Even without added stevia, the HPP treatment did reduce PPO enzyme activity. Results were less impressive for reduced POD activity, though; researchers say POD is more resistant to HPP treatments compared to PPO.
When stevia joined HPP, however, inactivation of PPO and POD spiked. “[C]omplete inactivation of POD was achieved with the Stevia concentration 2.5% (w/v),” researchers said. “In the case of PPO, the maximum reduction achieved was 98.13% with the highest treatment tested (500 MPa, 15 min, 2.5% (w/v) Stevia).”
Stevia plus HPP also helped inactivate Listeria monocytogenes, and it raised total phenolic and antioxidant content. “Specifically, a treatment of 453 MPa applied for 5 min combined with 2.5% (w/v) Stevia inactivates at least 5 log cycles L. monocytogenes and maximizes TPC content and antioxidant activity while minimizing PPO and POD activities,” the researchers reported.
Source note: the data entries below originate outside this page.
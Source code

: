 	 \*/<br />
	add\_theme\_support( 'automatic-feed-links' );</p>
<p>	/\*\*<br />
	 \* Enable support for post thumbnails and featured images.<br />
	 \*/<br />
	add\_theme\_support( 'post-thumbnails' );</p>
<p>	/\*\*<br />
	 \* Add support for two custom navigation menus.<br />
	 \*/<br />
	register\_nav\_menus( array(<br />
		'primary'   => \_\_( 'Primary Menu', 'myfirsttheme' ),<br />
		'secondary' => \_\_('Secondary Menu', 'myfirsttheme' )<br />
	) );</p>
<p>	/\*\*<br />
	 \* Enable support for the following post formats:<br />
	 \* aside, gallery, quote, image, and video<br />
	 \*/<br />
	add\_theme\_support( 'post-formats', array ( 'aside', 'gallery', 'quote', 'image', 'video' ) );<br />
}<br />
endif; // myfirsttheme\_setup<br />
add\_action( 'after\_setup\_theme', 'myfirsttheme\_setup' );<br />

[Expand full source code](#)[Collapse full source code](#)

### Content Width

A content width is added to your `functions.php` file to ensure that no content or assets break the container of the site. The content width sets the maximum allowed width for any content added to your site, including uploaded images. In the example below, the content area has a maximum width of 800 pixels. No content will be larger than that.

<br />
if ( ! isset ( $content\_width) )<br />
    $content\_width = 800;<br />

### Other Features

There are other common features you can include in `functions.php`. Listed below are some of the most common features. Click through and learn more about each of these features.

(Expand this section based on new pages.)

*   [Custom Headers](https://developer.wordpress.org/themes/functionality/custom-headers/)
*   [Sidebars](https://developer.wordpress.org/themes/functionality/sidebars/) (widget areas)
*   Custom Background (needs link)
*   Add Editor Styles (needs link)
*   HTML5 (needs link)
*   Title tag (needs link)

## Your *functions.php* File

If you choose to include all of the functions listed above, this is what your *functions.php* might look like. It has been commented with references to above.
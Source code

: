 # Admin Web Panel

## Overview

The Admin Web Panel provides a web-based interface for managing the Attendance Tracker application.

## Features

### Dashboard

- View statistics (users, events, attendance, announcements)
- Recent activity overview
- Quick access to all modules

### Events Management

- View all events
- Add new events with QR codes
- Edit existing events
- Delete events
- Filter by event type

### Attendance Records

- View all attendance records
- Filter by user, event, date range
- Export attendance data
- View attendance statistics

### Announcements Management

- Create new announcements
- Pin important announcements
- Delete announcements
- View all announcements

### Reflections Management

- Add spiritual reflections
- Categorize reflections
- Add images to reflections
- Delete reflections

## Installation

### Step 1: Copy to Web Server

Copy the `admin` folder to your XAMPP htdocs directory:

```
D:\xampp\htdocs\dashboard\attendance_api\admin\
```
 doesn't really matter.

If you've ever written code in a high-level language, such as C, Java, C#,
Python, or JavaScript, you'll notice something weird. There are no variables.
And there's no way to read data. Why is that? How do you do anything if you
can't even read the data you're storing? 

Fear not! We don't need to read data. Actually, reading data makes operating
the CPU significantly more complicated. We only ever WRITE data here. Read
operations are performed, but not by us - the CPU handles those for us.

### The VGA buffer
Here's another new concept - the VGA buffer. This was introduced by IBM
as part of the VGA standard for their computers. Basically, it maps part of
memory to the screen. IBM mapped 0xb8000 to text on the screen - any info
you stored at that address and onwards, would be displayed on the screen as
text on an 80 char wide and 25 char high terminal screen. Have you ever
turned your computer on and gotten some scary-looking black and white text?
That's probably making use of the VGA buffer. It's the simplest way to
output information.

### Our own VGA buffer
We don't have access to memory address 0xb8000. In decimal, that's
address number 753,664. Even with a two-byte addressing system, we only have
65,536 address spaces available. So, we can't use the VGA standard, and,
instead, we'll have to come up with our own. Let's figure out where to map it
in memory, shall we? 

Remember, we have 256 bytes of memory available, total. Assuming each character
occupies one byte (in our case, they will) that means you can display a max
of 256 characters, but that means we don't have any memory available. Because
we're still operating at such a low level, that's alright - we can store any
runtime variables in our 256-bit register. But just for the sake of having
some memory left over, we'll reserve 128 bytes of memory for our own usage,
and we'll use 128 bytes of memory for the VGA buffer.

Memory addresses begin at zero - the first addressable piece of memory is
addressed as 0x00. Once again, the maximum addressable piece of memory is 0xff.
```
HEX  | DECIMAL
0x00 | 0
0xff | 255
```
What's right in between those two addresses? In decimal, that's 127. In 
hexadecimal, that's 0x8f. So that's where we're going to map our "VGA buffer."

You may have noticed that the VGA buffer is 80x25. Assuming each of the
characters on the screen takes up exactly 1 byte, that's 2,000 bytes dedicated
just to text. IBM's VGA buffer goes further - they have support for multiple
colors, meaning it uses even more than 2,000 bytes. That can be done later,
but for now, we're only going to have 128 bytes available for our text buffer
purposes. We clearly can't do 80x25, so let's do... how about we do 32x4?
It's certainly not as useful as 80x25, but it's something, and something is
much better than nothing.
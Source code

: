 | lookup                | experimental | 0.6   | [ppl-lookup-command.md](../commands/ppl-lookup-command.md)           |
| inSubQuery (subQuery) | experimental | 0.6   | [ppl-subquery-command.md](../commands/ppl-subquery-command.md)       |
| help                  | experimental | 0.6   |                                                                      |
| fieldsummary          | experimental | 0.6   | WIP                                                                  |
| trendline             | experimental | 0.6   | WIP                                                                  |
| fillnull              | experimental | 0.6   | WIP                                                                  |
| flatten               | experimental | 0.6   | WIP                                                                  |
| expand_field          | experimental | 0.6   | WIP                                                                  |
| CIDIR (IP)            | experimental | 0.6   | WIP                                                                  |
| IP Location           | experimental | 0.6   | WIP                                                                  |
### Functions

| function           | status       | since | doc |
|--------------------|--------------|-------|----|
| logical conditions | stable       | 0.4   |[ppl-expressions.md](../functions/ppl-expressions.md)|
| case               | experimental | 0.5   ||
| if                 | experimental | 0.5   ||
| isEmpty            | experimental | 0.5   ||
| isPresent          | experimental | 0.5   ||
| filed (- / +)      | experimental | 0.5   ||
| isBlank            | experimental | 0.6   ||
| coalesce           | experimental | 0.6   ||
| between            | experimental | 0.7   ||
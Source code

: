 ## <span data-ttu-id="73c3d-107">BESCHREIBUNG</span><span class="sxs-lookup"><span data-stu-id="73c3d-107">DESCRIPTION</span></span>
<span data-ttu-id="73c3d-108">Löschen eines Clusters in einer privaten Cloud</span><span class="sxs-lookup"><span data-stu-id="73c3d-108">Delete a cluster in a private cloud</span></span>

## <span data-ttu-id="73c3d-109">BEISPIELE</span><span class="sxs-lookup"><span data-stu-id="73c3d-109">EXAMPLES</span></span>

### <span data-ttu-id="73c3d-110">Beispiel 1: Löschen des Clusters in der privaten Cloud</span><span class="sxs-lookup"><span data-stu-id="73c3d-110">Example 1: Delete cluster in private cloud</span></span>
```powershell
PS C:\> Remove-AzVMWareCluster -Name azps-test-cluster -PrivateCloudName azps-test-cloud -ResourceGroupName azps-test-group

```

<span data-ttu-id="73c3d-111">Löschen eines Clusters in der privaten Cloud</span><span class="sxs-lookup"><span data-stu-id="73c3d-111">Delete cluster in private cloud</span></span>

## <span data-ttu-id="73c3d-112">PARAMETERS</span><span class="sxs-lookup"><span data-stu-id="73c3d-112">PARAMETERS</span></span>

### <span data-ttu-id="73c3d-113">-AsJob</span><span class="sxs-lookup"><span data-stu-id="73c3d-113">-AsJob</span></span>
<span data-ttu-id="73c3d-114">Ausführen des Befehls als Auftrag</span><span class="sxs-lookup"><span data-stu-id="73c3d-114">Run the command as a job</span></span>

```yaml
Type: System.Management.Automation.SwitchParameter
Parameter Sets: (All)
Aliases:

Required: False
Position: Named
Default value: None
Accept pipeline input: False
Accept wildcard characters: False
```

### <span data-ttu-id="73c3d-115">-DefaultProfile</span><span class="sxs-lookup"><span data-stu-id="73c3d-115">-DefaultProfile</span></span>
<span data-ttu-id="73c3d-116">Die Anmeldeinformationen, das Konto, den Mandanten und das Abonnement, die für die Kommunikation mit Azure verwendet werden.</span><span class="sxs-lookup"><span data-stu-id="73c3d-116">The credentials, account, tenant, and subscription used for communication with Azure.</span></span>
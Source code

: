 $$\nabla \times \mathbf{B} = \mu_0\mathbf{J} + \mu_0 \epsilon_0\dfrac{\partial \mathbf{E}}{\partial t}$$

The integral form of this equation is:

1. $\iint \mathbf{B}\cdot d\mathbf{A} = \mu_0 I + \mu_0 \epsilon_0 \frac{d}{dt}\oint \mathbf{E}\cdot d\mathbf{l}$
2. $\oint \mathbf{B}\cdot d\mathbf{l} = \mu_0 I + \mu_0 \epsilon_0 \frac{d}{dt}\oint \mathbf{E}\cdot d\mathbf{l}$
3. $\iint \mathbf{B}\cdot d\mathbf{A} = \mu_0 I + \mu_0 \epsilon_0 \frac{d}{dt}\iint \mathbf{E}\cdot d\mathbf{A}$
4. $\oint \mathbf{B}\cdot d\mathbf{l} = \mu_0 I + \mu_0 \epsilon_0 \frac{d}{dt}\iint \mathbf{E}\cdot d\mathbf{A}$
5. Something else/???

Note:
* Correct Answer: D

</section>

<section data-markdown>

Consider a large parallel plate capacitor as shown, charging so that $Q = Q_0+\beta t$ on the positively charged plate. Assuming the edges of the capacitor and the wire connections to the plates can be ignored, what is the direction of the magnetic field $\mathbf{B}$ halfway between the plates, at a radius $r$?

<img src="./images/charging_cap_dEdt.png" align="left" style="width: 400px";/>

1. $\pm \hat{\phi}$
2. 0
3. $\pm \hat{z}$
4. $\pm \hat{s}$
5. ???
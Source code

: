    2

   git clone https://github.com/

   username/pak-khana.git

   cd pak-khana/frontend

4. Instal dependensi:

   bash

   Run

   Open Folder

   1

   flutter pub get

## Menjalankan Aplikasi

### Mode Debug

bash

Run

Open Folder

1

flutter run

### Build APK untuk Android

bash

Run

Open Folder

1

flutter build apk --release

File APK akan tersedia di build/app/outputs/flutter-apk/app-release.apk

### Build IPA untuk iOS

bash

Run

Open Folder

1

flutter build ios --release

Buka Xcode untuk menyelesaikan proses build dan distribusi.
“HPP is an attractive food preservation technology that clearly offers opportunities for [the] horticultural and food processing industries to provide new functional foods of proven physical and nutritional quality, thus increasing product added value, especially if it is combined with the addition of Stevia, a natural ingredient that acts as a low-calorie sweetener and as an antioxidant and antimicrobial at the same time,” they wrote.
“The results suggest that the combination of HPP with Stevia can be a useful tool in order to obtain safe and shelf-stable fruit-based beverages with enhanced antioxidant and nutritional properties,” they concluded.